A Glass of Water () is a 1960 West German comedy-musical film directed by Helmut Käutner and starring Gustaf Gründgens, Liselotte Pulver and Sabine Sinjen. It was entered into the 10th Berlin International Film Festival. It is an adaptation of the 1842 French play Le Verre d'eau by Eugène Scribe and is set in London in 1710 during the War of the Spanish Succession. It was shot at the Wandsbek Studios in Hamburg. The film's sets were designed by the art director Albrecht Becker and Herbert Kirchhoff.

Plot
Still young and inexperienced, Anne, Queen of Great Britain is a weak puppet-queen under the influence of Sarah Churchill, whose intrigues are an attempt to paint her warlike husband the Duke of Marlborough in a better light. However, Henry St. John, a noble journalist and leader of the opposition, is also trying to influence the queen - he wants to end the war with France as soon as possible and by any means necessary.

Sarah is not averse to romantic adventures and so becomes the patron of the young country lord Arthur Masham, unceremoniously making him an ensign in the queen's guards. However, Henry St. John sees through the plan, knowing that Masham is engaged to Abigail, a jealous shop assistant in a jewellery store, who he wants to win for himself.

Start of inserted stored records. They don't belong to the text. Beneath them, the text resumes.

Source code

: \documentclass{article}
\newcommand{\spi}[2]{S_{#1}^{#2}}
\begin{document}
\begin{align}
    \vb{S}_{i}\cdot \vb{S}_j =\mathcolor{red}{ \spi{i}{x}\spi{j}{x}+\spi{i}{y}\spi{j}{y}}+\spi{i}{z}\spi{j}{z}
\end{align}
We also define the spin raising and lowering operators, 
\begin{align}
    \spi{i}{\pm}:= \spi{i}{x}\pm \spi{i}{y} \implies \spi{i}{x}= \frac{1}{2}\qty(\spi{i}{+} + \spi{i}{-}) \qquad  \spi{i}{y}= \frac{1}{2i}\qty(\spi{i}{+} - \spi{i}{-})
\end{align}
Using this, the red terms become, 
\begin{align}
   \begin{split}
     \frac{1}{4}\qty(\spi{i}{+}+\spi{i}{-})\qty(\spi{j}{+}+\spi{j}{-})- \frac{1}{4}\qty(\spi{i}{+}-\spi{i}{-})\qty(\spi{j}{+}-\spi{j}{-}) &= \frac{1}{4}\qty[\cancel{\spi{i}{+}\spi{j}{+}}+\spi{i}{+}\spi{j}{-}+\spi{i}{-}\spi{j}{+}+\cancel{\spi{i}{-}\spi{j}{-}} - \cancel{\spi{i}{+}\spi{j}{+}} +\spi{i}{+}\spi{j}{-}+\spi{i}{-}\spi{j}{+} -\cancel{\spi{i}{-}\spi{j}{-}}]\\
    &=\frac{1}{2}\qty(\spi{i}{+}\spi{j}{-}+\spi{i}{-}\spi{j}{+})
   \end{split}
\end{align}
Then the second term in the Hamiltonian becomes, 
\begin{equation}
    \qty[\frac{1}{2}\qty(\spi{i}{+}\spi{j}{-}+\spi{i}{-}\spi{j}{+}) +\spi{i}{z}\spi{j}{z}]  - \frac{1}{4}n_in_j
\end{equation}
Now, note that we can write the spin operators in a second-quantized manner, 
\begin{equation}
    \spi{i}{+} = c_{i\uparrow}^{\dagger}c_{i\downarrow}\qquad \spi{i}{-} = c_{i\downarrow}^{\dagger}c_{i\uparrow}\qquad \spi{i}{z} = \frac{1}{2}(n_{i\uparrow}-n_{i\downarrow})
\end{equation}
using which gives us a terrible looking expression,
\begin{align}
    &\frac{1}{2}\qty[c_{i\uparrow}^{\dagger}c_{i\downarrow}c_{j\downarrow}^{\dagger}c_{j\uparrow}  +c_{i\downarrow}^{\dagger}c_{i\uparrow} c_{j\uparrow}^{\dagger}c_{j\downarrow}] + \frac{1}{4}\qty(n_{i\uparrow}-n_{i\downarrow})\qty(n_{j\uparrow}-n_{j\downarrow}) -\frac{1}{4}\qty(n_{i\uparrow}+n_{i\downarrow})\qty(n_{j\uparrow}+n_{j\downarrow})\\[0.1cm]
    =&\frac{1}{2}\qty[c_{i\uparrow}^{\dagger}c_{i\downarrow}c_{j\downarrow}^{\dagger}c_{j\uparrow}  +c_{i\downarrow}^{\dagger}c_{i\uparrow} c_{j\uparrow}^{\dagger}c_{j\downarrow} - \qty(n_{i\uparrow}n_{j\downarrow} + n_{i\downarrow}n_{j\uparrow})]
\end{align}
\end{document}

Masham kills a very rich cousin of Henry in a duel. Henry thus inherits a huge fortune and the title Lord Bolingbroke. He wins the next round of intrigues, getting a position in the queen's court for Abigail and thus gaining influence there for himself. Via Abigail he learns that the queen has her eye on Masham without him being aware of it. As a signal for a planned rendezvous, she wants to pass him a glass of water during a ball. Henry thus explains to Sarah that she has a rival, but does not name names. However, at the queen's next ball she vies with the queen for Masham's favour and then panics, meaning both she and Masham have to resign their roles as the queen's confidantes.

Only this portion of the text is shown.